EXERCISE DETAILS: Write out the whole listing exactly; no images belong in it.
_ _ _ _ _ _ _
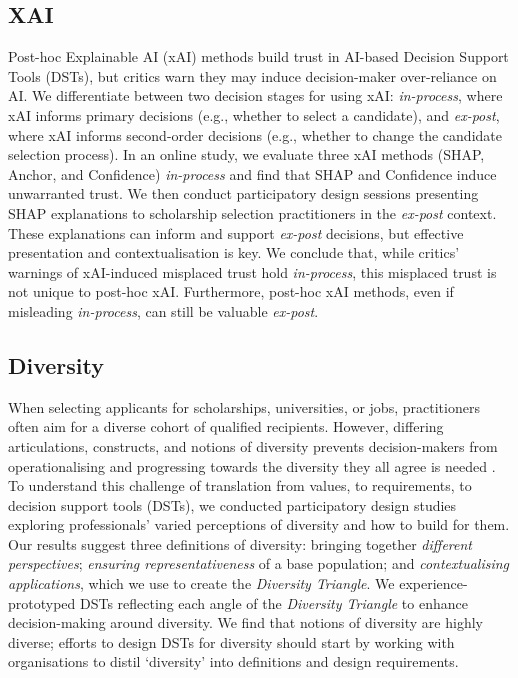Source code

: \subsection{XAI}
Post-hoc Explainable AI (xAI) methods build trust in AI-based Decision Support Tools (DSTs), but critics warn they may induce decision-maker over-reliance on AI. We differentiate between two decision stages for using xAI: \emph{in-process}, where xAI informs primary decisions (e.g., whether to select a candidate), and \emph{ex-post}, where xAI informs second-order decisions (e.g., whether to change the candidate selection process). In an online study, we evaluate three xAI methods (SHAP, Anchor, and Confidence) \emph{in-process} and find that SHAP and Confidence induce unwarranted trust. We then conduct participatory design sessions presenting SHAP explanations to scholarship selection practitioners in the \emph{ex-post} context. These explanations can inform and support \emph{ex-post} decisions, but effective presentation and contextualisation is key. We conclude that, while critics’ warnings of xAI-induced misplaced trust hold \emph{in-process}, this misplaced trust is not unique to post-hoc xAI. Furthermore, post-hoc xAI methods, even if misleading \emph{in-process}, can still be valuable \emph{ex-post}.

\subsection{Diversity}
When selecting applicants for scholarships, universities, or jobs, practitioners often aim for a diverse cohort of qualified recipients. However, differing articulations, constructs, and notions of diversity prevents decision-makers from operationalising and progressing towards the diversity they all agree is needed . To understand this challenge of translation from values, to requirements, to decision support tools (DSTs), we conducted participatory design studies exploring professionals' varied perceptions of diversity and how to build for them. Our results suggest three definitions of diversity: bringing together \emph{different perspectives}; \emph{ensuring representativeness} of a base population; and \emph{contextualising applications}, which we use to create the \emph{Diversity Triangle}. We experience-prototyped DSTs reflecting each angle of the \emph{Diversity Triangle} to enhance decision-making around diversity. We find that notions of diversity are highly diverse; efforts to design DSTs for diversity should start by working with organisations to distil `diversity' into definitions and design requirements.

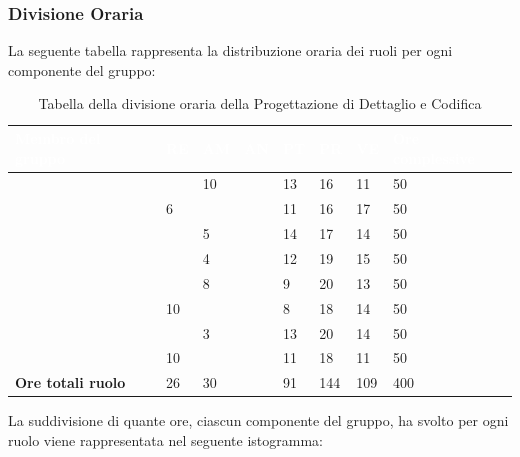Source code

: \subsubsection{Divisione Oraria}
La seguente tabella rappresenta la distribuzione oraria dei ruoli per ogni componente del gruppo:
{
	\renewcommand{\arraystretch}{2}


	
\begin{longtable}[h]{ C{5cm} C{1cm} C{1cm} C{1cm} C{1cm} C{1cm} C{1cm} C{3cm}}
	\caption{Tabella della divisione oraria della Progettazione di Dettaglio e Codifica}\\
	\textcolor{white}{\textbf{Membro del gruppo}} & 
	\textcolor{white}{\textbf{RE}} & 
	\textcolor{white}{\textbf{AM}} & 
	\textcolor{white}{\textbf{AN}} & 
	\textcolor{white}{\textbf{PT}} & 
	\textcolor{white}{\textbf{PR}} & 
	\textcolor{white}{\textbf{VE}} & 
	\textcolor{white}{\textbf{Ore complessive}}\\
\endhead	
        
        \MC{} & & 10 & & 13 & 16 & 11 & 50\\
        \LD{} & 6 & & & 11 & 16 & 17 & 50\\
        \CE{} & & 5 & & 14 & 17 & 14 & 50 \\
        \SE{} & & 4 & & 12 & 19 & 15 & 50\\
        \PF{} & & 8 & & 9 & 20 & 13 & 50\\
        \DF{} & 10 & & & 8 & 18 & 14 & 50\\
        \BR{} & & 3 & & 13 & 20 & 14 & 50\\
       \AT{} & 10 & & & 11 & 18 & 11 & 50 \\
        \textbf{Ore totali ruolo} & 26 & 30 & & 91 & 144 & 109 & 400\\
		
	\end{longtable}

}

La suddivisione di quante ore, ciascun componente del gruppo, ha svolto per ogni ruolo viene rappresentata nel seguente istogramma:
_ _ _ _ _ _ _
EXERCISE SOLUTION:
Source code

: \subsection{XAI}
Post-hoc Explainable AI (xAI) methods build trust in AI-based Decision Support Tools (DSTs), but critics warn they may induce decision-maker over-reliance on AI. We differentiate between two decision stages for using xAI: \emph{in-process}, where xAI informs primary decisions (e.g., whether to select a candidate), and \emph{ex-post}, where xAI informs second-order decisions (e.g., whether to change the candidate selection process). In an online study, we evaluate three xAI methods (SHAP, Anchor, and Confidence) \emph{in-process} and find that SHAP and Confidence induce unwarranted trust. We then conduct participatory design sessions presenting SHAP explanations to scholarship selection practitioners in the \emph{ex-post} context. These explanations can inform and support \emph{ex-post} decisions, but effective presentation and contextualisation is key. We conclude that, while critics’ warnings of xAI-induced misplaced trust hold \emph{in-process}, this misplaced trust is not unique to post-hoc xAI. Furthermore, post-hoc xAI methods, even if misleading \emph{in-process}, can still be valuable \emph{ex-post}.

\subsection{Diversity}
When selecting applicants for scholarships, universities, or jobs, practitioners often aim for a diverse cohort of qualified recipients. However, differing articulations, constructs, and notions of diversity prevents decision-makers from operationalising and progressing towards the diversity they all agree is needed . To understand this challenge of translation from values, to requirements, to decision support tools (DSTs), we conducted participatory design studies exploring professionals' varied perceptions of diversity and how to build for them. Our results suggest three definitions of diversity: bringing together \emph{different perspectives}; \emph{ensuring representativeness} of a base population; and \emph{contextualising applications}, which we use to create the \emph{Diversity Triangle}. We experience-prototyped DSTs reflecting each angle of the \emph{Diversity Triangle} to enhance decision-making around diversity. We find that notions of diversity are highly diverse; efforts to design DSTs for diversity should start by working with organisations to distil `diversity' into definitions and design requirements.

Source code

: \subsubsection{Divisione Oraria}
La seguente tabella rappresenta la distribuzione oraria dei ruoli per ogni componente del gruppo:
{
	\renewcommand{\arraystretch}{2}


	
\begin{longtable}[h]{ C{5cm} C{1cm} C{1cm} C{1cm} C{1cm} C{1cm} C{1cm} C{3cm}}
	\caption{Tabella della divisione oraria della Progettazione di Dettaglio e Codifica}\\
	\textcolor{white}{\textbf{Membro del gruppo}} & 
	\textcolor{white}{\textbf{RE}} & 
	\textcolor{white}{\textbf{AM}} & 
	\textcolor{white}{\textbf{AN}} & 
	\textcolor{white}{\textbf{PT}} & 
	\textcolor{white}{\textbf{PR}} & 
	\textcolor{white}{\textbf{VE}} & 
	\textcolor{white}{\textbf{Ore complessive}}\\
\endhead	
        
        \MC{} & & 10 & & 13 & 16 & 11 & 50\\
        \LD{} & 6 & & & 11 & 16 & 17 & 50\\
        \CE{} & & 5 & & 14 & 17 & 14 & 50 \\
        \SE{} & & 4 & & 12 & 19 & 15 & 50\\
        \PF{} & & 8 & & 9 & 20 & 13 & 50\\
        \DF{} & 10 & & & 8 & 18 & 14 & 50\\
        \BR{} & & 3 & & 13 & 20 & 14 & 50\\
       \AT{} & 10 & & & 11 & 18 & 11 & 50 \\
        \textbf{Ore totali ruolo} & 26 & 30 & & 91 & 144 & 109 & 400\\
		
	\end{longtable}

}

La suddivisione di quante ore, ciascun componente del gruppo, ha svolto per ogni ruolo viene rappresentata nel seguente istogramma:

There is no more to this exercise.